[Data entries]
<<<<
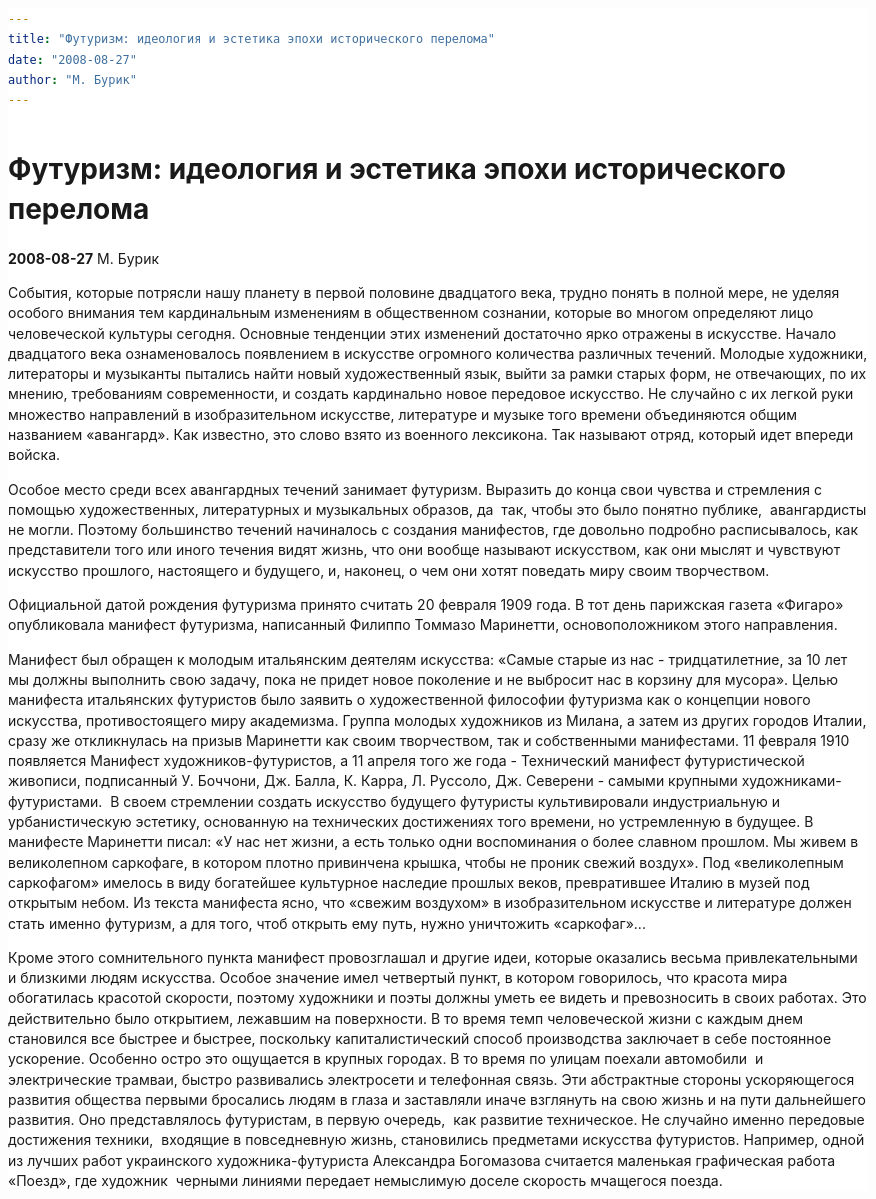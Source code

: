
```yaml
---
title: "Футуризм: идеология и эстетика эпохи исторического перелома"
date: "2008-08-27"
author: "М. Бурик"
---
```


# Футуризм: идеология и эстетика эпохи исторического перелома

**2008-08-27** М. Бурик

События, которые потрясли нашу планету в первой половине двадцатого века, трудно понять в полной мере, не уделяя особого внимания тем кардинальным изменениям в общественном сознании, которые во многом определяют лицо человеческой культуры сегодня. Основные тенденции этих изменений достаточно ярко отражены в искусстве. Начало двадцатого века ознаменовалось появлением в искусстве огромного количества различных течений. Молодые художники, литераторы и музыканты пытались найти новый художественный язык, выйти за рамки старых форм, не отвечающих, по их мнению, требованиям современности, и создать кардинально новое передовое искусство. Не случайно с их легкой руки множество направлений в изобразительном искусстве, литературе и музыке того времени объединяются общим названием «авангард». Как известно, это слово взято из военного лексикона. Так называют отряд, который идет впереди  войска.

Особое место среди всех авангардных течений занимает футуризм. Выразить до конца свои чувства и стремления с помощью художественных, литературных и музыкальных образов, да  так, чтобы это было понятно публике,  авангардисты не могли. Поэтому большинство течений начиналось с создания манифестов, где довольно подробно расписывалось, как представители того или иного течения видят жизнь, что они вообще называют искусством, как они мыслят и чувствуют искусство прошлого, настоящего и будущего, и, наконец, о чем они хотят поведать миру своим творчеством.

Официальной датой рождения футуризма принято считать 20 февраля 1909 года. В тот день парижская газета «Фигаро» опубликовала манифест футуризма, написанный Филиппо Томмазо Маринетти, основоположником этого направления.

Манифест был обращен к молодым итальянским деятелям искусства: «Самые старые из нас - тридцатилетние, за 10 лет мы должны выполнить свою задачу, пока не придет новое поколение и не выбросит нас в корзину для мусора». Целью манифеста итальянских футуристов было заявить о художественной философии футуризма как о концепции нового искусства, противостоящего миру академизма. Группа молодых художников из Милана, а затем из других городов Италии, сразу же откликнулась на призыв Маринетти как своим творчеством, так и собственными манифестами. 11 февраля 1910 появляется Манифест художников-футуристов, а 11 апреля того же года - Технический манифест футуристической живописи, подписанный У. Боччони, Дж. Балла, К. Карра, Л. Руссоло, Дж. Северени - самыми крупными художниками-футуристами.  В своем стремлении создать искусство будущего футуристы культивировали индустриальную и урбанистическую эстетику, основанную на технических достижениях того времени, но устремленную в будущее. В манифесте Маринетти писал: «У нас нет жизни, а есть только одни воспоминания о более славном прошлом. Мы живем в великолепном саркофаге, в котором плотно привинчена крышка, чтобы не проник свежий воздух». Под «великолепным саркофагом» имелось в виду богатейшее культурное наследие прошлых веков, превратившее Италию в музей под открытым небом. Из текста манифеста ясно, что «свежим воздухом» в изобразительном искусстве и литературе должен стать именно футуризм, а для того, чтоб открыть ему путь, нужно уничтожить «саркофаг»...

Кроме этого сомнительного пункта манифест провозглашал и другие идеи, которые оказались весьма привлекательными и близкими людям искусства. Особое значение имел четвертый пункт, в котором говорилось, что красота мира обогатилась красотой скорости, поэтому художники и поэты должны уметь ее видеть и превозносить в своих работах. Это действительно было открытием, лежавшим на поверхности. В то время темп человеческой жизни с каждым днем становился все быстрее и быстрее, поскольку капиталистический способ производства заключает в себе постоянное ускорение. Особенно остро это ощущается в крупных городах. В то время по улицам поехали автомобили  и электрические трамваи, быстро развивались электросети и телефонная связь. Эти абстрактные стороны ускоряющегося развития общества первыми бросались людям в глаза и заставляли иначе взглянуть на свою жизнь и на пути дальнейшего развития. Оно представлялось футуристам, в первую очередь,  как развитие техническое. Не случайно именно передовые достижения техники,  входящие в повседневную жизнь, становились предметами искусства футуристов. Например, одной из лучших работ украинского художника-футуриста Александра Богомазова считается маленькая графическая работа «Поезд», где художник  черными линиями передает немыслимую доселе скорость мчащегося поезда.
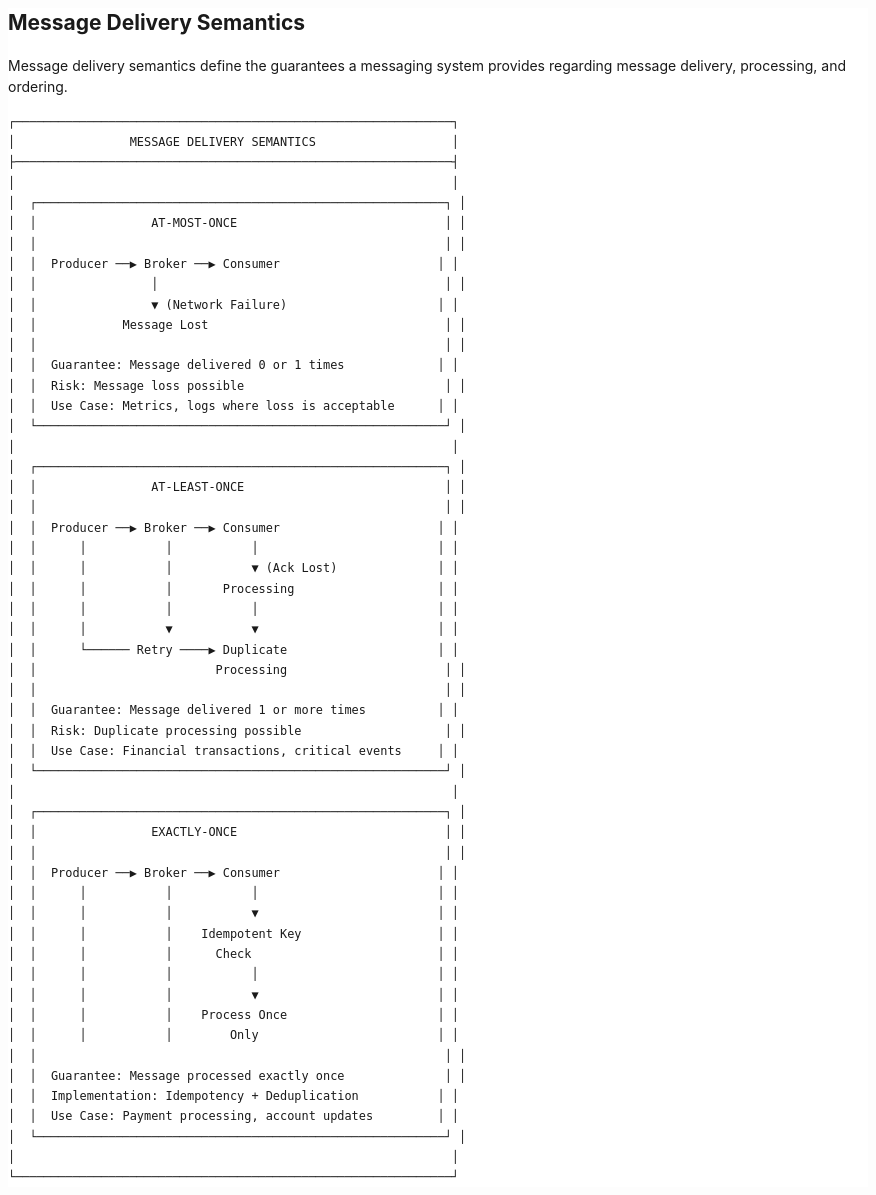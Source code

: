 ## Message Delivery Semantics

Message delivery semantics define the guarantees a messaging system provides regarding message delivery, processing, and ordering.

```
┌─────────────────────────────────────────────────────────────┐
│                MESSAGE DELIVERY SEMANTICS                   │
├─────────────────────────────────────────────────────────────┤
│                                                             │
│  ┌─────────────────────────────────────────────────────────┐ │
│  │                AT-MOST-ONCE                             │ │
│  │                                                         │ │
│  │  Producer ──▶ Broker ──▶ Consumer                      │ │
│  │                │                                        │ │
│  │                ▼ (Network Failure)                     │ │
│  │            Message Lost                                 │ │
│  │                                                         │ │
│  │  Guarantee: Message delivered 0 or 1 times             │ │
│  │  Risk: Message loss possible                            │ │
│  │  Use Case: Metrics, logs where loss is acceptable      │ │
│  └─────────────────────────────────────────────────────────┘ │
│                                                             │
│  ┌─────────────────────────────────────────────────────────┐ │
│  │                AT-LEAST-ONCE                            │ │
│  │                                                         │ │
│  │  Producer ──▶ Broker ──▶ Consumer                      │ │
│  │      │           │           │                         │ │
│  │      │           │           ▼ (Ack Lost)              │ │
│  │      │           │       Processing                    │ │
│  │      │           │           │                         │ │
│  │      │           ▼           ▼                         │ │
│  │      └────── Retry ────▶ Duplicate                     │ │
│  │                         Processing                      │ │
│  │                                                         │ │
│  │  Guarantee: Message delivered 1 or more times          │ │
│  │  Risk: Duplicate processing possible                    │ │
│  │  Use Case: Financial transactions, critical events     │ │
│  └─────────────────────────────────────────────────────────┘ │
│                                                             │
│  ┌─────────────────────────────────────────────────────────┐ │
│  │                EXACTLY-ONCE                             │ │
│  │                                                         │ │
│  │  Producer ──▶ Broker ──▶ Consumer                      │ │
│  │      │           │           │                         │ │
│  │      │           │           ▼                         │ │
│  │      │           │    Idempotent Key                   │ │
│  │      │           │      Check                          │ │
│  │      │           │           │                         │ │
│  │      │           │           ▼                         │ │
│  │      │           │    Process Once                     │ │
│  │      │           │        Only                         │ │
│  │                                                         │ │
│  │  Guarantee: Message processed exactly once              │ │
│  │  Implementation: Idempotency + Deduplication           │ │
│  │  Use Case: Payment processing, account updates         │ │
│  └─────────────────────────────────────────────────────────┘ │
│                                                             │
└─────────────────────────────────────────────────────────────┘
```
>>>>
▶ **PROBLEM STATEMENT**
Gather each line of the records holding the string "possible".

▶ **FINISHED EXERCISE**
│  │  Risk: Message loss possible                            │ │
│  │  Risk: Duplicate processing possible                    │ │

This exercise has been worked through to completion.